| Assignment |
Transcribe exactly the lines from the one containing "### 2. Subscription State Persistence" through the last line of the listing below, inclusive, and nothing beyond them.

| Study material |
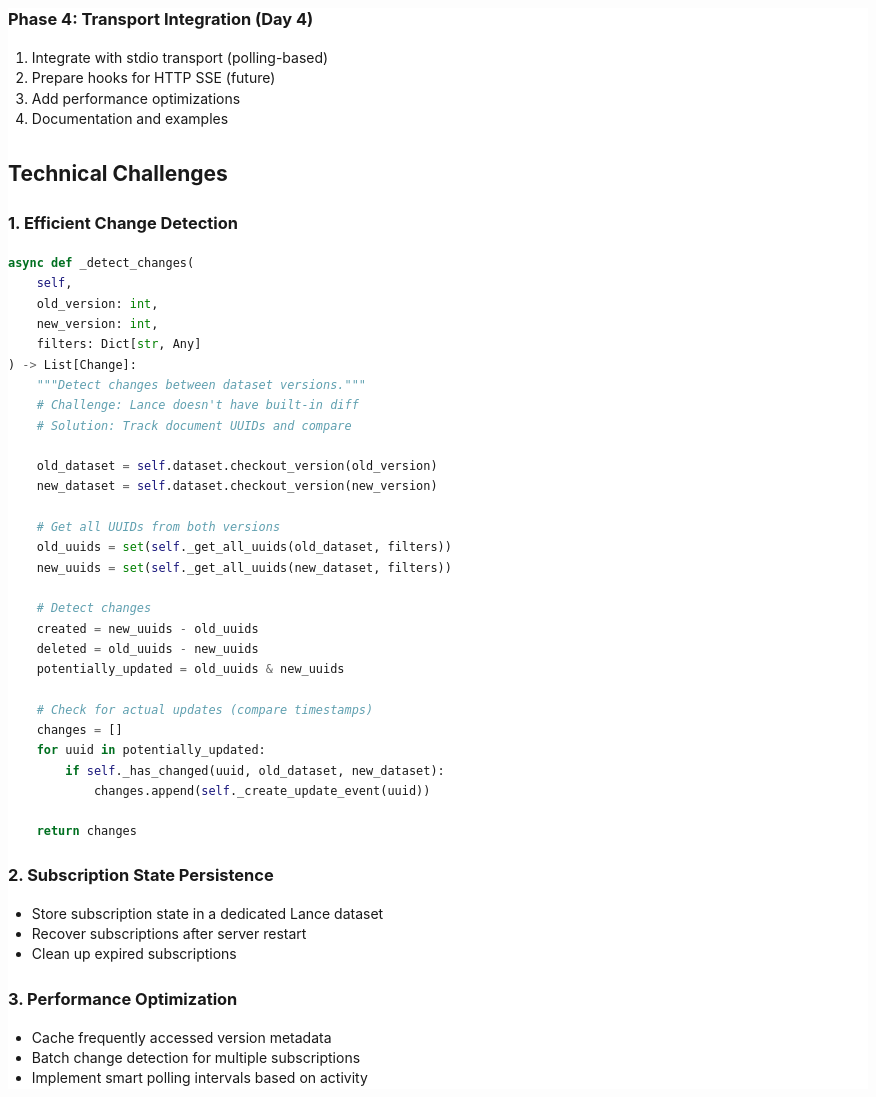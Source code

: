 ### Phase 4: Transport Integration (Day 4)
1. Integrate with stdio transport (polling-based)
2. Prepare hooks for HTTP SSE (future)
3. Add performance optimizations
4. Documentation and examples

## Technical Challenges

### 1. Efficient Change Detection
```python
async def _detect_changes(
    self, 
    old_version: int, 
    new_version: int,
    filters: Dict[str, Any]
) -> List[Change]:
    """Detect changes between dataset versions."""
    # Challenge: Lance doesn't have built-in diff
    # Solution: Track document UUIDs and compare
    
    old_dataset = self.dataset.checkout_version(old_version)
    new_dataset = self.dataset.checkout_version(new_version)
    
    # Get all UUIDs from both versions
    old_uuids = set(self._get_all_uuids(old_dataset, filters))
    new_uuids = set(self._get_all_uuids(new_dataset, filters))
    
    # Detect changes
    created = new_uuids - old_uuids
    deleted = old_uuids - new_uuids
    potentially_updated = old_uuids & new_uuids
    
    # Check for actual updates (compare timestamps)
    changes = []
    for uuid in potentially_updated:
        if self._has_changed(uuid, old_dataset, new_dataset):
            changes.append(self._create_update_event(uuid))
    
    return changes
```

### 2. Subscription State Persistence
- Store subscription state in a dedicated Lance dataset
- Recover subscriptions after server restart
- Clean up expired subscriptions

### 3. Performance Optimization
- Cache frequently accessed version metadata
- Batch change detection for multiple subscriptions
- Implement smart polling intervals based on activity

| Solution to the exercise |
### 2. Subscription State Persistence
- Store subscription state in a dedicated Lance dataset
- Recover subscriptions after server restart
- Clean up expired subscriptions

### 3. Performance Optimization
- Cache frequently accessed version metadata
- Batch change detection for multiple subscriptions
- Implement smart polling intervals based on activity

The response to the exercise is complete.